(Civil rights attorneys Joaquin Avila (right) and Robert Rubin after successful oral arguments before the U.S. Supreme Court on Nov. 2, 1998. Contributed photo)

By LUIS A. ALEJO

California’s Latino community has lost its greatest voting rights gladiator. Last Friday, the legendary civil rights lawyer Joaquin G. Avila lost his battle to cancer after previously suffering from a stroke. No one was more accomplished than him when it came to fighting for Latino political empowerment and representation.

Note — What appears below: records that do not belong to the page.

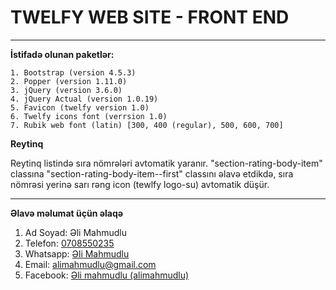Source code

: # **TWELFY WEB SITE - FRONT END**
****

**İstifadə olunan paketlər:**
    
    1. Bootstrap (version 4.5.3)
    2. Popper (version 1.11.0)
    3. jQuery (version 3.6.0)
    4. jQuery Actual (version 1.0.19)
    5. Favicon (twelfy version 1.0)
    6. Twelfy icons font (verrsion 1.0)
    7. Rubik web font (latin) [300, 400 (regular), 500, 600, 700]

**Reytinq**

Reytinq listində sıra nömrələri avtomatik yaranır. "section-rating-body-item" classına "section-rating-body-item--first" classını əlavə etdikdə, sıra nömrəsi yerinə sarı rəng icon (tewlfy logo-su) avtomatik düşür.


****

**Əlavə məlumat üçün əlaqə**
    
1. Ad Soyad: Əli Mahmudlu
2. Telefon:  [0708550235](tel:+994708550235)
3. Whatsapp: [Əli Mahmudlu](https://wa.me/994708550235)
4. Email: [alimahmudlu@gmail.com](mailto:alimahmudlu@gmail.com)
5. Facebook: [Əli mahmudlu (alimahmudlu)](https://www.facebook.com/ali.mahmudlu/)


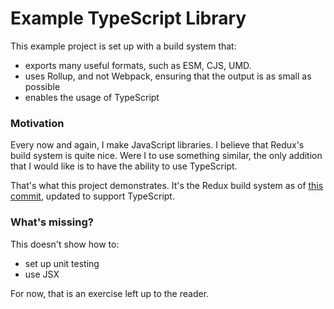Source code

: # Example TypeScript Library

This example project is set up with a build system that:

- exports many useful formats, such as ESM, CJS, UMD.
- uses Rollup, and not Webpack, ensuring that the output is as small as possible
- enables the usage of TypeScript

### Motivation

Every now and again, I make JavaScript libraries. I believe that Redux's build system is
quite nice. Were I to use something similar, the only addition that I would like is to
have the ability to use TypeScript.

That's what this project demonstrates. It's the Redux build system as of
[this commit](https://github.com/reduxjs/redux/tree/afd762f182f609789659dc44764d4e64792bf9a5),
updated to support TypeScript.

### What's missing?

This doesn't show how to:

- set up unit testing
- use JSX

For now, that is an exercise left up to the reader.
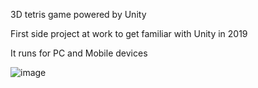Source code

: 3D tetris game powered by Unity

First side project at work to get familiar with Unity in 2019

It runs for PC and Mobile devices

![image](https://user-images.githubusercontent.com/10754000/172162875-a45e8b9a-f639-4f17-bbe8-b761ce754617.png)
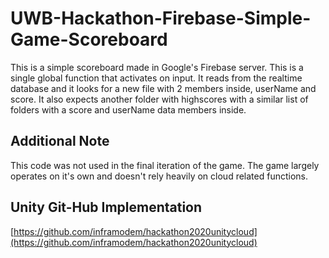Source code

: # UWB-Hackathon-Firebase-Simple-Game-Scoreboard
This is a simple scoreboard made in Google's Firebase server. This is a single global function that activates on input. It reads from
the realtime database and it looks for a new file with 2 members inside, userName and score. It also expects another folder with highscores
with a similar list of folders with a score and userName data members inside.

## Additional Note
This code was not used in the final iteration of the game. The game largely operates on it's own and doesn't rely heavily on cloud related functions.

## Unity Git-Hub Implementation
[https://github.com/inframodem/hackathon2020unitycloud](https://github.com/inframodem/hackathon2020unitycloud)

Avila successfully won landmark and precedent-setting cases all the way to the U.S. Supreme Court regarding discriminatory electoral systems that diluted minority political power throughout California and the Southwest. His work also dramatically changed the way voters elect their local officials and judges. Today, many of us in politics or those sitting as judges owe a tremendous debt to his lifetime of trailblazing advocacy.

But Avila’s realization of the need to empower poor communities arose through his own experience growing up in the tough neighborhoods of Compton, a community composed primarily of African Americans and Latinos in South-Central Los Angeles. His parents struggled to make ends meet, but they always stressed the importance of an education to their children. In 1966, he graduated from Centennial High School as class valedictorian, and went on to become one of the first Chicanos to graduate from Yale University in 1970. He later graduated from Harvard Law School in 1973 and was immediately hired as a law clerk to the Alaska State Supreme Court.

The Mexican American Legal Defense and Education Fund (MALDEF) had Avila join its ranks in 1974. His primary focus was in voting rights litigation and he challenged discriminatory voting systems all across the state of Texas, winning various groundbreaking cases. His success and leadership quickly led him to MALDEF’s top positions as president and general counsel in 1982.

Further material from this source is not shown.